=== GOAL OF THE EXERCISE ===
Go over the entries below line by line, copying each one that contains the word "Pool".

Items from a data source
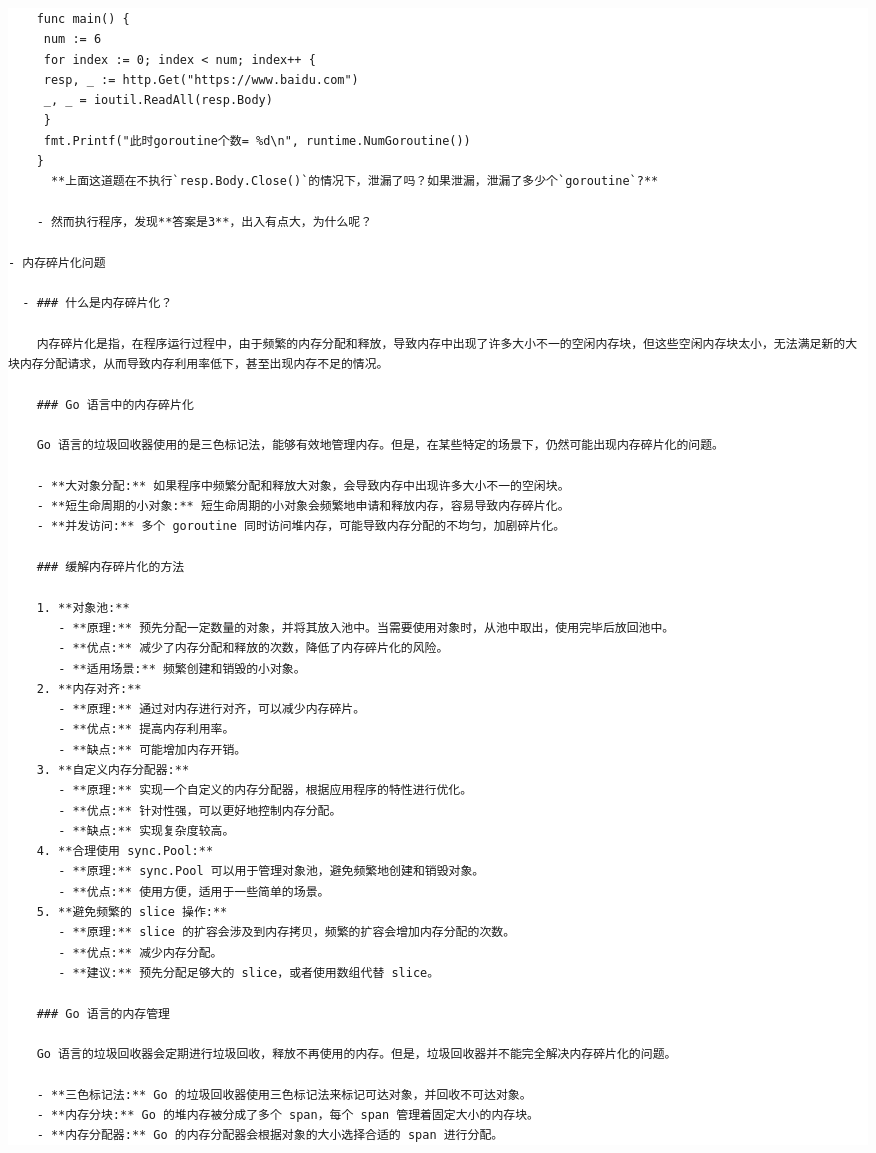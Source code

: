         func main() {
         num := 6
         for index := 0; index < num; index++ {
         resp, _ := http.Get("https://www.baidu.com")
         _, _ = ioutil.ReadAll(resp.Body)
         }
         fmt.Printf("此时goroutine个数= %d\n", runtime.NumGoroutine())
        }
          **上面这道题在不执行`resp.Body.Close()`的情况下，泄漏了吗？如果泄漏，泄漏了多少个`goroutine`?** 
    
        - 然而执行程序，发现**答案是3**，出入有点大，为什么呢？
    
    - 内存碎片化问题
    
      - ### 什么是内存碎片化？
    
        内存碎片化是指，在程序运行过程中，由于频繁的内存分配和释放，导致内存中出现了许多大小不一的空闲内存块，但这些空闲内存块太小，无法满足新的大块内存分配请求，从而导致内存利用率低下，甚至出现内存不足的情况。
    
        ### Go 语言中的内存碎片化
    
        Go 语言的垃圾回收器使用的是三色标记法，能够有效地管理内存。但是，在某些特定的场景下，仍然可能出现内存碎片化的问题。
    
        - **大对象分配:** 如果程序中频繁分配和释放大对象，会导致内存中出现许多大小不一的空闲块。
        - **短生命周期的小对象:** 短生命周期的小对象会频繁地申请和释放内存，容易导致内存碎片化。
        - **并发访问:** 多个 goroutine 同时访问堆内存，可能导致内存分配的不均匀，加剧碎片化。
    
        ### 缓解内存碎片化的方法
    
        1. **对象池:**
           - **原理:** 预先分配一定数量的对象，并将其放入池中。当需要使用对象时，从池中取出，使用完毕后放回池中。
           - **优点:** 减少了内存分配和释放的次数，降低了内存碎片化的风险。
           - **适用场景:** 频繁创建和销毁的小对象。
        2. **内存对齐:**
           - **原理:** 通过对内存进行对齐，可以减少内存碎片。
           - **优点:** 提高内存利用率。
           - **缺点:** 可能增加内存开销。
        3. **自定义内存分配器:**
           - **原理:** 实现一个自定义的内存分配器，根据应用程序的特性进行优化。
           - **优点:** 针对性强，可以更好地控制内存分配。
           - **缺点:** 实现复杂度较高。
        4. **合理使用 sync.Pool:**
           - **原理:** sync.Pool 可以用于管理对象池，避免频繁地创建和销毁对象。
           - **优点:** 使用方便，适用于一些简单的场景。
        5. **避免频繁的 slice 操作:**
           - **原理:** slice 的扩容会涉及到内存拷贝，频繁的扩容会增加内存分配的次数。
           - **优点:** 减少内存分配。
           - **建议:** 预先分配足够大的 slice，或者使用数组代替 slice。
    
        ### Go 语言的内存管理
    
        Go 语言的垃圾回收器会定期进行垃圾回收，释放不再使用的内存。但是，垃圾回收器并不能完全解决内存碎片化的问题。
    
        - **三色标记法:** Go 的垃圾回收器使用三色标记法来标记可达对象，并回收不可达对象。
        - **内存分块:** Go 的堆内存被分成了多个 span，每个 span 管理着固定大小的内存块。
        - **内存分配器:** Go 的内存分配器会根据对象的大小选择合适的 span 进行分配。
    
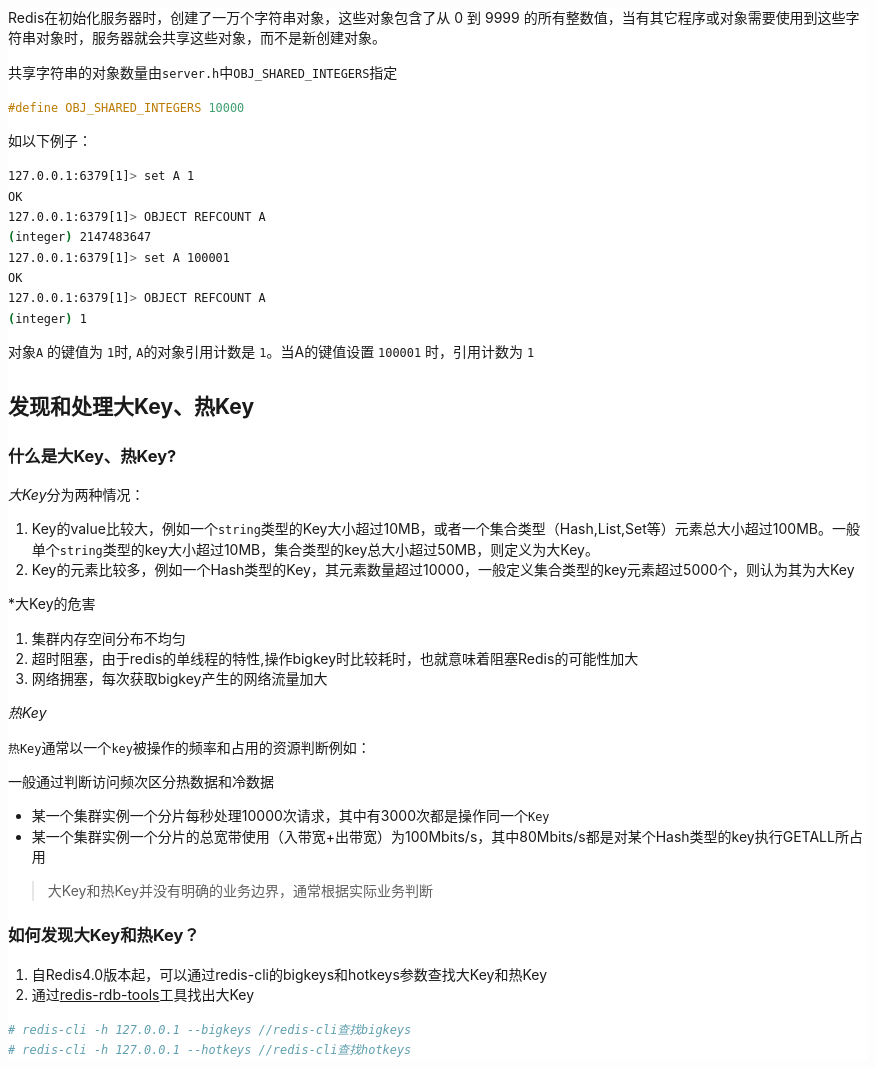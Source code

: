 Redis在初始化服务器时，创建了一万个字符串对象，这些对象包含了从 0 到 9999 的所有整数值，当有其它程序或对象需要使用到这些字符串对象时，服务器就会共享这些对象，而不是新创建对象。

共享字符串的对象数量由`server.h`中`OBJ_SHARED_INTEGERS`指定

```c
#define OBJ_SHARED_INTEGERS 10000
```

如以下例子：

```bash
127.0.0.1:6379[1]> set A 1
OK
127.0.0.1:6379[1]> OBJECT REFCOUNT A
(integer) 2147483647
127.0.0.1:6379[1]> set A 100001
OK
127.0.0.1:6379[1]> OBJECT REFCOUNT A
(integer) 1
```

对象`A` 的键值为 `1`时, `A`的对象引用计数是 `1`。当A的键值设置 `100001` 时，引用计数为 `1`

## 发现和处理大Key、热Key

### 什么是大Key、热Key?

*大Key*分为两种情况：

1. Key的value比较大，例如一个`string`类型的Key大小超过10MB，或者一个集合类型（Hash,List,Set等）元素总大小超过100MB。一般单个`string`类型的key大小超过10MB，集合类型的key总大小超过50MB，则定义为大Key。
1. Key的元素比较多，例如一个Hash类型的Key，其元素数量超过10000，一般定义集合类型的key元素超过5000个，则认为其为大Key

*大Key的危害

1. 集群内存空间分布不均匀
1. 超时阻塞，由于redis的单线程的特性,操作bigkey时比较耗时，也就意味着阻塞Redis的可能性加大
1. 网络拥塞，每次获取bigkey产生的网络流量加大

*热Key*

`热Key`通常以一个`key`被操作的频率和占用的资源判断例如：

一般通过判断访问频次区分热数据和冷数据

* 某一个集群实例一个分片每秒处理10000次请求，其中有3000次都是操作同一个`Key`
* 某一个集群实例一个分片的总宽带使用（入带宽+出带宽）为100Mbits/s，其中80Mbits/s都是对某个Hash类型的key执行GETALL所占用

> 大Key和热Key并没有明确的业务边界，通常根据实际业务判断

### 如何发现大Key和热Key？

1. 自Redis4.0版本起，可以通过redis-cli的bigkeys和hotkeys参数查找大Key和热Key
1. 通过[redis-rdb-tools](https://github.com/sripathikrishnan/redis-rdb-tools?spm=a2c4g.11186623.0.0.140745d6UhJnC6)工具找出大Key

```bash
# redis-cli -h 127.0.0.1 --bigkeys //redis-cli查找bigkeys
# redis-cli -h 127.0.0.1 --hotkeys //redis-cli查找hotkeys
```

=== OUTPUT FOR THIS TASK ===
        4. **合理使用 sync.Pool:**
           - **原理:** sync.Pool 可以用于管理对象池，避免频繁地创建和销毁对象。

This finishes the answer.